Typical pitfalls for OpenMP

  • Not compiling with correct OpenMP support.

  • Not setting number of threads correctly.

  • Hyper-threads: the round-robin thread distribution might fill all hyper-threads on each core before moving on to the next physical core. In general we discourage the use of hyper-threads, and recommend a single thread per physical core.

  • Thread binding: all threads may be bound to the same core, which means you can have e.g. 16 threads competing for the limited resources available on this single core (typically two hyper-threads) while all other cores are left idle.

Typical pitfalls for MPI

  • Not compiling with the correct MPI support.

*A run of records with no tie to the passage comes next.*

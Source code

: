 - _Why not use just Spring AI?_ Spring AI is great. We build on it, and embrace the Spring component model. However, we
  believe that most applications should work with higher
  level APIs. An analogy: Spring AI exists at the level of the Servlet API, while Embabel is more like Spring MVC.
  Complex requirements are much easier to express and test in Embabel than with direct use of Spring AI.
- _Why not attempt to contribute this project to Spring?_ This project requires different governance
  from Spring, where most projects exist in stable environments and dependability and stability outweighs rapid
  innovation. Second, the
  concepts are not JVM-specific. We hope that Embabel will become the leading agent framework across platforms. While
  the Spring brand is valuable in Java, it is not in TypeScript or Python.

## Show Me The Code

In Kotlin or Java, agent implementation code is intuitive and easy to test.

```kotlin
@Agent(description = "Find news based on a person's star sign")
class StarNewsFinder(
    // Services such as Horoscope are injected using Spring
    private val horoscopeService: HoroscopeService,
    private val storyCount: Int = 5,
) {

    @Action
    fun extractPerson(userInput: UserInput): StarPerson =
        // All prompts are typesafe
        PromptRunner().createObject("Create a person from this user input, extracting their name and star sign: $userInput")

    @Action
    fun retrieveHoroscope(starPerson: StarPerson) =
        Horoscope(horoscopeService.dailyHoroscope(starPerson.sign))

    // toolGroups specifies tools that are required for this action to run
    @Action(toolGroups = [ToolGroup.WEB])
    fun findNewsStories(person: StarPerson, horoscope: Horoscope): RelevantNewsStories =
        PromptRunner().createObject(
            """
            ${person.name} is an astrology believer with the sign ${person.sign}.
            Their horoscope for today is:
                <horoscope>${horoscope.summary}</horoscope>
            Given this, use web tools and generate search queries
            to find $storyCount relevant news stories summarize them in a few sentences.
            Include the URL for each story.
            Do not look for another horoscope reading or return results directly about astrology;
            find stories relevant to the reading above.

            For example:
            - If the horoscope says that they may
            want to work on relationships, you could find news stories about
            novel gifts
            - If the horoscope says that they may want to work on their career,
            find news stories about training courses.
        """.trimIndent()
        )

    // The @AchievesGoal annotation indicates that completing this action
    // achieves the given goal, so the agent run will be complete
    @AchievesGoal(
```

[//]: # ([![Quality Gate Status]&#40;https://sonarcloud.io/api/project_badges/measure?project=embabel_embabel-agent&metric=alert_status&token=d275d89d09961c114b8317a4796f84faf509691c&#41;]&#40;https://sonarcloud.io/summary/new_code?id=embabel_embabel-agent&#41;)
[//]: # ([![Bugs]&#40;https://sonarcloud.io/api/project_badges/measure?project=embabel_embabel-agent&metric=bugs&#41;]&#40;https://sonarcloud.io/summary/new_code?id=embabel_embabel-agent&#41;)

  • Default launcher options might not give correct behavior.

  • Process binding: if a process is bound to a core, then all its spawned threads will also be bound to the same core. In general we recommend binding to socket/NUMA.

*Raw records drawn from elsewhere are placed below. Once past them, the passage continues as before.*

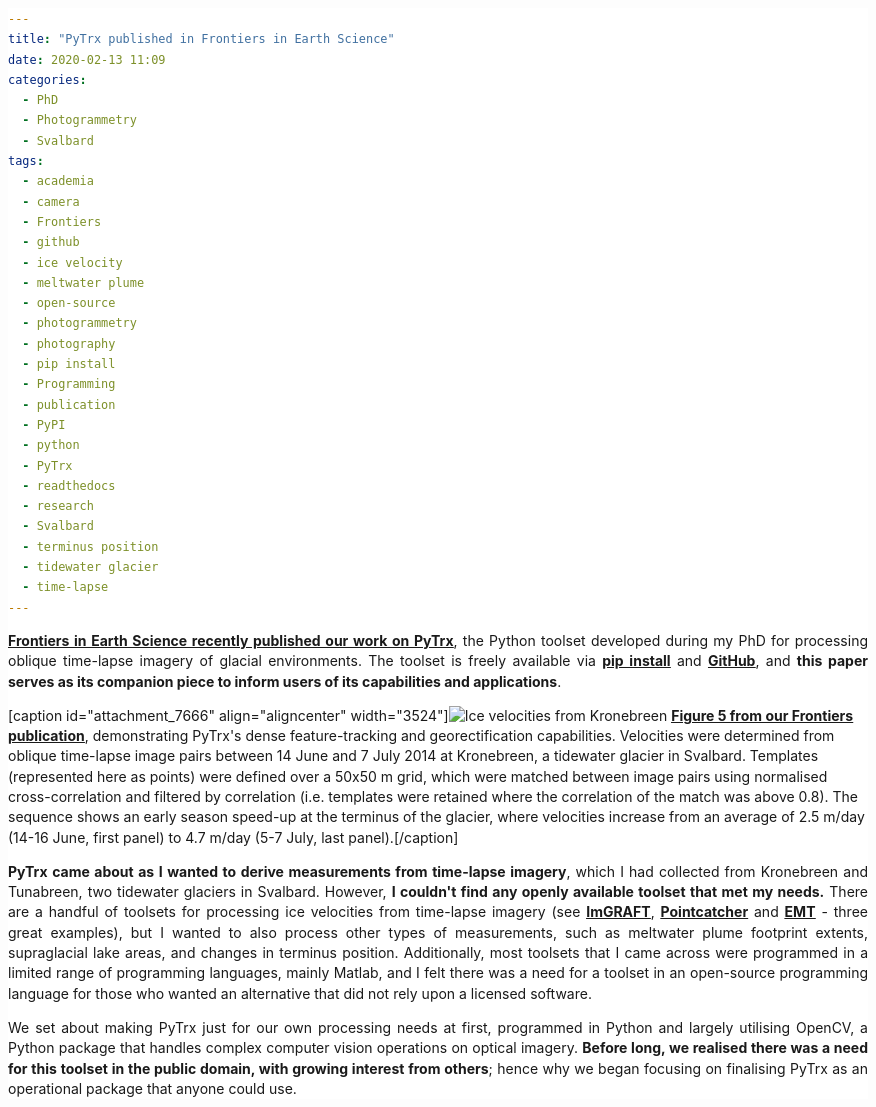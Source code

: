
```yaml
---
title: "PyTrx published in Frontiers in Earth Science"
date: 2020-02-13 11:09
categories: 
  - PhD
  - Photogrammetry
  - Svalbard
tags: 
  - academia
  - camera
  - Frontiers
  - github
  - ice velocity
  - meltwater plume
  - open-source
  - photogrammetry
  - photography
  - pip install
  - Programming
  - publication
  - PyPI
  - python
  - PyTrx
  - readthedocs
  - research
  - Svalbard
  - terminus position
  - tidewater glacier
  - time-lapse
---
```

<p style="text-align:justify;"><span style="text-decoration:underline;"><strong><a href="https://dx.doi.org/10.3389/feart.2020.00021" target="_blank" rel="noopener">Frontiers in Earth Science recently published our work on PyTrx</a></strong></span>, the Python toolset developed during my PhD for processing oblique time-lapse imagery of glacial environments. The toolset is freely available via <span style="text-decoration:underline;"><strong><a href="https://pypi.org/project/pytrx/" target="_blank" rel="noopener">pip install</a></strong></span> and <span style="text-decoration:underline;"><strong><a href="https://github.com/PennyHow/PyTrx" target="_blank" rel="noopener">GitHub</a></strong></span>, and <strong>this paper serves as its companion piece to inform users of its capabilities and applications</strong>.</p>


[caption id="attachment_7666" align="aligncenter" width="3524"]<img class="alignnone size-full wp-image-7666" src="https://pennyhow.files.wordpress.com/2020/02/krone_dense_velos.jpeg" alt="Ice velocities from Kronebreen" width="3524" height="2626" /> <span style="text-decoration:underline;"><strong><a href="https://dx.doi.org/10.3389/feart.2020.00021" target="_blank" rel="noopener">Figure 5 from our Frontiers publication</a></strong></span>, demonstrating PyTrx's dense feature-tracking and georectification capabilities. Velocities were determined from oblique time-lapse image pairs between 14 June and 7 July 2014 at Kronebreen, a tidewater glacier in Svalbard. Templates (represented here as points) were defined over a 50x50 m grid, which were matched between image pairs using normalised cross-correlation and filtered by correlation (i.e. templates were retained where the correlation of the match was above 0.8). The sequence shows an early season speed-up at the terminus of the glacier, where velocities increase from an average of 2.5 m/day (14-16 June, first panel) to 4.7 m/day (5-7 July, last panel).[/caption]
<p style="text-align:justify;"><strong>PyTrx came about as I wanted to derive measurements from time-lapse imagery</strong>, which I had collected from Kronebreen and Tunabreen, two tidewater glaciers in Svalbard. However, <strong>I couldn't find any openly available toolset that met my needs.</strong> There are a handful of toolsets for processing ice velocities from time-lapse imagery (see <a href="http://imgraft.glaciology.net/" target="_blank" rel="noopener"><strong><span style="text-decoration:underline;">ImGRAFT</span></strong></a>, <span style="text-decoration:underline;"><strong><a href="https://www.lancaster.ac.uk/staff/jamesm/software/pointcatcher.htm" target="_blank" rel="noopener">Pointcatcher</a></strong></span> and <span style="text-decoration:underline;"><strong><a href="https://tu-dresden.de/bu/umwelt/geo/ipf/photogrammetrie/forschung/forschungsprojekte/emt/?set_language=en" target="_blank" rel="noopener">EMT</a></strong></span> - three great examples), but I wanted to also process other types of measurements, such as meltwater plume footprint extents, supraglacial lake areas, and changes in terminus position. Additionally, most toolsets that I came across were programmed in a limited range of programming languages, mainly Matlab, and I felt there was a need for a toolset in an open-source programming language for those who wanted an alternative that did not rely upon a licensed software.</p>
<p style="text-align:justify;">We set about making PyTrx just for our own processing needs at first, programmed in Python and largely utilising OpenCV, a Python package that handles complex computer vision operations on optical imagery. <strong>Before long, we realised there was a need for this toolset in the public domain, with growing interest from others</strong>; hence why we began focusing on finalising PyTrx as an operational package that anyone could use.</p>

  • Process distribution: in a multinode setup, all MPI processes might land on the same machine, or the round-robin procedure might count each core as a separate machine.

How to verify a parallel MRChem run

  • In the printed output, verify that MRCPP has actually been compiled with correct support for MPI and/or OpenMP:

    ----------------------------------------------------------------------
    
    MRCPP version         : 1.2.0
    Git branch            : master
    Git commit hash       : 686037cb78be601ac58b
    Git commit author     : Stig Rune Jensen
    Git commit date       : Wed Apr 8 11:35:00 2020 +0200
    
    Linear algebra        : EIGEN v3.3.7
    Parallelization       : MPI/OpenMP
    
    ----------------------------------------------------------------------
    
  • In the printed output, verify that the correct number of processes and threads has been detected:

    ----------------------------------------------------------------------
    
     MPI processes         :      (no bank)                             2
     OpenMP threads        :                                           16
     Total cores           :                                           32
    
    ----------------------------------------------------------------------
    
  • Monitor your run with top to see that you got the expected number of mrchem.x processes (MPI), and that they actually run at the expected CPU percentage (OpenMP):

    PID   USER      PR  NI    VIRT    RES    SHR S   %CPU  %MEM     TIME+ COMMAND
    9502  stig      25   5  489456 162064   6628 R 1595,3   2,0   0:14.50 mrchem.x
    9503  stig      25   5  489596 162456   6796 R 1591,7   2,0   0:14.33 mrchem.x
    
  • Monitor your run with htop to see which core/hyper-thread is being used by each process. This is very useful to get the correct binding/pinning of processes and threads. In general you want one threads per core, which means that every other hyper-thread should remain idle. In a hybrid MPI/OpenMP setup it is rather common that each MPI process becomes bound to a single core, which means that all threads spawned by this process will occupy the same core (possibly two hyper-threads). This is then easily detected with htop.

  • Perform dummy executions of your parallel launcher (mpirun, srun, etc) to check whether it picks up the correct parameters from the resource manager on your cluster (SLURM, Torque, etc). You can then for instance report bindings and host name for each process:

    $ mpirun --print-rank-map hostname
    

    Play with the launcher options until you get it right. Note that Intel and OpenMPI have slightly different options for their mpirun and usually different behavior. Beware that the behavior can also change when you move from single- to multinode execution, so it is in general not sufficient to verify you runs on a single machine.

  • Perform a small scaling test on e.g. 1, 2, 4 processes and/or 1, 2, 4 threads and verify that the total computation time is reduced as expected (don’t expect 100% efficiency at any step).